Customer Success

Large Bank Cost & Performance Management

Implementing a robust and repeatable cost transparency system

The importance of cost allocation as a means of offering relief to those cost centres that provide a product or service within a shared services environment should not be underestimated.

The importance of cost allocation as a means of offering relief to those cost centres that provide a product or service within a shared services environment should not be underestimated. While many organisations do implement a cost allocation methodology – making business units directly accountable for the services they consume – all too often these utilise spreadsheets as a means of control. This is a solution that is not suitable as a long-term solution for larger enterprises.

This was the challenge faced by one of the financial institutions in South Africa, which had for some time used a highly complex spreadsheetbased IT cost allocation model and found itself requiring a robust and repeatable system that could serve as a replacement.

A typical risk with spreadsheet-based solutions is that the architect of the original system leaves the organisation, leaving behind no-one else who completely understands how it works.

Further, the spreadsheet is often so complex that it produces different results each time the model is executed, or it grows so large that it begins to get corrupted.

Moreover, it takes an inordinate length of time to obtain answers for any unexpected variances. Naturally, this leads to a growing mistrust in the output delivered.

When MagicOrange was asked to provide advice and, ultimately, to implement an IT and shared services cost transparency solution, it discovered that there were numerous other challenges to overcome as well.

For one thing, changes to financial input data impacted the accuracy and time taken to produce budgeted cost allocation models, while monthly actual data was generally not modelled, simply because it took too long and was too complex.

Reciprocal charging, where for example finance charges IT and IT charges finance was largely removed, because such charges created circular references that were too difficult to explain to finance, IT and business stakeholders.

This, of course, meant that the true pricing of the internal value chain was compromised. In addition, it was also too time-consuming to test various scenarios, such as the impact of a move to the cloud or the implementation of virtualisation. Consequently separate, assumption-driven models were created instead.

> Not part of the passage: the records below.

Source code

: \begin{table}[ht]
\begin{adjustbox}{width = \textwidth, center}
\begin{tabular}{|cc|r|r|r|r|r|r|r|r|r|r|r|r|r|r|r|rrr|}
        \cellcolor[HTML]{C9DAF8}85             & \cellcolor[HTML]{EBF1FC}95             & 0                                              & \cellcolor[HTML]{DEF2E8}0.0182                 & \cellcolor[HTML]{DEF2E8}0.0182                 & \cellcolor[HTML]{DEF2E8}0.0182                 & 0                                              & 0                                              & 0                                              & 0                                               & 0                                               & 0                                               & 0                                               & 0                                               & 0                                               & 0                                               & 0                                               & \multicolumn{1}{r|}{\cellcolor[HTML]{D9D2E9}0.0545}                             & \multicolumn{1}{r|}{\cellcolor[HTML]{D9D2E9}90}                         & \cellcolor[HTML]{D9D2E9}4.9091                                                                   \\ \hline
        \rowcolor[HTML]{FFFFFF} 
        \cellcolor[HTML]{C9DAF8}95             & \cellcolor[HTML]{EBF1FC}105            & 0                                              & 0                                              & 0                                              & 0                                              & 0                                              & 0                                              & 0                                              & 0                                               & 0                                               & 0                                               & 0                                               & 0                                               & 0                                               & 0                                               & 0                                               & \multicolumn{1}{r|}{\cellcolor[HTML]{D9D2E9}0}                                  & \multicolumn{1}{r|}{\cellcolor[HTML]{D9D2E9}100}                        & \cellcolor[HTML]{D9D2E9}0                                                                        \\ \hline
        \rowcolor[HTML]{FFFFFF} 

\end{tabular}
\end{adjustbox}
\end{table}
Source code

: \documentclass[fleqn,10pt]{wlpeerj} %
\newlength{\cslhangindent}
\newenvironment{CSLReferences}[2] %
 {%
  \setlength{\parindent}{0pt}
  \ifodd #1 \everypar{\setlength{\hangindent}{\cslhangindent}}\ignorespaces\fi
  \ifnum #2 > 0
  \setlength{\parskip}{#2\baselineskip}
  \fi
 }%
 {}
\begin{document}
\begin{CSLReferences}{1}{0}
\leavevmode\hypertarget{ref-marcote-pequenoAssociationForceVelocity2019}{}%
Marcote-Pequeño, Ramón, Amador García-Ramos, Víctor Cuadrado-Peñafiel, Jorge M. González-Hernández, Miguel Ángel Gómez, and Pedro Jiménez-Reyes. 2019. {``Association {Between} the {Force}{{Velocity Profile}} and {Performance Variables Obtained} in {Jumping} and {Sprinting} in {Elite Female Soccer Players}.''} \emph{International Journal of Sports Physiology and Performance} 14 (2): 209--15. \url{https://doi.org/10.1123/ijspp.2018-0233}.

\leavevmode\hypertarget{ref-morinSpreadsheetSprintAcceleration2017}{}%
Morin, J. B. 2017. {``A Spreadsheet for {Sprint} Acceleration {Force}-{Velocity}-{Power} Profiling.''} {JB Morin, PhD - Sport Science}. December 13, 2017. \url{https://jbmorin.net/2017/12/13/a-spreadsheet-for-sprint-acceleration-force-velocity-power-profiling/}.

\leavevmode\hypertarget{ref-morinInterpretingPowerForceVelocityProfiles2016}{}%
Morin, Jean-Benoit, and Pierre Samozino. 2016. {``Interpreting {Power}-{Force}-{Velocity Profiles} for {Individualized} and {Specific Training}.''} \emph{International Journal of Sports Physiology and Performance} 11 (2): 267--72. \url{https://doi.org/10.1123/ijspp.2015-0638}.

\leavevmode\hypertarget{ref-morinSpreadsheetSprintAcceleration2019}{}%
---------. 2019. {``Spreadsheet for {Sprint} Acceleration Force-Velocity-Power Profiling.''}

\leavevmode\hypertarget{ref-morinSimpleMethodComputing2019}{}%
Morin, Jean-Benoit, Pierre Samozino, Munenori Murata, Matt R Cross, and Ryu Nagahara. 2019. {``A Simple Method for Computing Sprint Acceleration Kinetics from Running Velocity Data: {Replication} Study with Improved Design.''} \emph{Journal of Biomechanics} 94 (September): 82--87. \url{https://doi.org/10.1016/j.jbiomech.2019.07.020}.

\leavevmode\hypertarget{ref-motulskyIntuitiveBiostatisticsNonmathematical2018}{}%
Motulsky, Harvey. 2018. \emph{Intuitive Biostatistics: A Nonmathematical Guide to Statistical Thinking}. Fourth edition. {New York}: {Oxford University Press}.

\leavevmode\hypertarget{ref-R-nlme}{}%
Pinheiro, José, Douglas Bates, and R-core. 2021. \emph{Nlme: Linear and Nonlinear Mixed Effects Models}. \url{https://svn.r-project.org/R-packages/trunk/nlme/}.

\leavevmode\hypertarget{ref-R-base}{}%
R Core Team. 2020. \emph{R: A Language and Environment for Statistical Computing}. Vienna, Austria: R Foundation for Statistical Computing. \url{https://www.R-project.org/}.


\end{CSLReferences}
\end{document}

Furthermore, there were the other, more typical challenges associated with Excel, such as the lack of an audit trail, not to mention issues with change control and security. Ultimately, these issues drove the financial services entity to seek a secure, robust and repeatable framework, one which provided the necessary audit trail of changes and which offered a business intelligence (BI) front-end that could assist in delivering self-service for IT, Finance and Business stakeholders.

From Allocation To Transparency

To this end, MagicOrange implemented a proof-of-concept cost transparency solution that provided significant detail on the bank’s entire IT budget stack, which totalled billions in spend, and was delivered in a matter of weeks.

MagicOrange was able to replicate and replace the complex spreadsheet environment, identify and repair obvious errors and ensure that powerful BI analytics were delivered to the organisation’s IT, Finance and Business stakeholders.

Following this implementation, the financial enterprise experienced a wide range of additional benefits. These include:

  • A reduced time to model costs. Using MagicOrange, budgets and changes to budgets literally takes minutes to model, while the impacts of changes to the model are also easy to trace, understand and report on.
  • Actuals are also loaded into the model for the first time, and these are ready by day five of the month.
  • An increased ability to answer questions is another noticeable trait. Customer stakeholders are now typically able to answer their questions on a self-service basis, using the powerful MagicOrange BI analytics.
  • Reciprocal charging is modelled effectively. In other words, a fully loaded and accurate total cost of ownership (TCO) of products and services is now available to the business.
  • Scenario modelling is simplified, as multiple scenarios can now be loaded and tested to assist in both strategic and tactical decisions.

The bank puts the success of this implementation down to three key factors. The first of these was the aggressive timeline undertaken by MagicOrange, as the short implementation period was simply streets ahead of the previous attempt at such a solution – which took six months and still failed. The second factor was the financial enterprise’s own involvement. Following just two days of training, and with only off-site support, the bank was able to expand the implementation to include its entire shared service stack, encompassing nearly 20 different shared service areas.

Finally, the self-service BI facility also proved enormously useful, with the BI output being published on an internal BI portal. This enabled self-service and engagement with a wider audience.